WHAT TO WORK ON → The answer must be a single number: the count of lines below that contain the string "have".

** Opening SOURCE MATERIAL block **

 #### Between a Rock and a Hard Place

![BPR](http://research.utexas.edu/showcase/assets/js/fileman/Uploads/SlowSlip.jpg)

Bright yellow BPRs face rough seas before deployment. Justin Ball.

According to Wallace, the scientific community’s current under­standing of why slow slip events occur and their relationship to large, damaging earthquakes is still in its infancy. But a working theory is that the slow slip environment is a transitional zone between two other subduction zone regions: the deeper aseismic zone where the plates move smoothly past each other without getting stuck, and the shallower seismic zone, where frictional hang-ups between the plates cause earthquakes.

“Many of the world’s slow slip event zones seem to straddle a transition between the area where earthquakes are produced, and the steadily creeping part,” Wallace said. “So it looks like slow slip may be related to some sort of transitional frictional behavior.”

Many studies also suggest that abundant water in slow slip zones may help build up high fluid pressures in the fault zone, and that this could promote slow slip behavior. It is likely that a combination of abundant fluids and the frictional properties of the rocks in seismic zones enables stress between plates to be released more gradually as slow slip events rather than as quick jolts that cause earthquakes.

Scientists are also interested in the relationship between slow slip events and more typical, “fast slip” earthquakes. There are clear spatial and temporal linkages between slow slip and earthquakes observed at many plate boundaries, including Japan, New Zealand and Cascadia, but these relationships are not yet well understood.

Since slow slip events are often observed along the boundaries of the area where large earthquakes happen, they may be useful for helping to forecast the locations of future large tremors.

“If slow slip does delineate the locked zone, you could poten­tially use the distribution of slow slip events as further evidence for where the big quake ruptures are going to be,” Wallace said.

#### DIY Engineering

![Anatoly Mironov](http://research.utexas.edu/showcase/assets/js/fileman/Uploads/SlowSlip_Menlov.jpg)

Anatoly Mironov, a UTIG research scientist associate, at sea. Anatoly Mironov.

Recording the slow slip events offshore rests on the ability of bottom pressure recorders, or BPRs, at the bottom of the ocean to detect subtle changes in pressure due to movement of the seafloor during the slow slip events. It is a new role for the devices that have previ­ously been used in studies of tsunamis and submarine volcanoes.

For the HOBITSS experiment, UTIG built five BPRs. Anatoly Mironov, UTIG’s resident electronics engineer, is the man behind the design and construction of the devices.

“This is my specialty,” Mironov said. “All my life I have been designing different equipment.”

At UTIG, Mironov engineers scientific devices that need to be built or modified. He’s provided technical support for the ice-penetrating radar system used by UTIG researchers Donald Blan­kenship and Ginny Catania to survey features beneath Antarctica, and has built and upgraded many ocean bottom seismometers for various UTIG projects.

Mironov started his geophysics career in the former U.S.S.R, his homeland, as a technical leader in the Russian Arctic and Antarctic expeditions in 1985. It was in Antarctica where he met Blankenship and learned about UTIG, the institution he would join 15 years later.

** Closing SOURCE MATERIAL block **

RESPONSE TO THIS EXERCISE → 2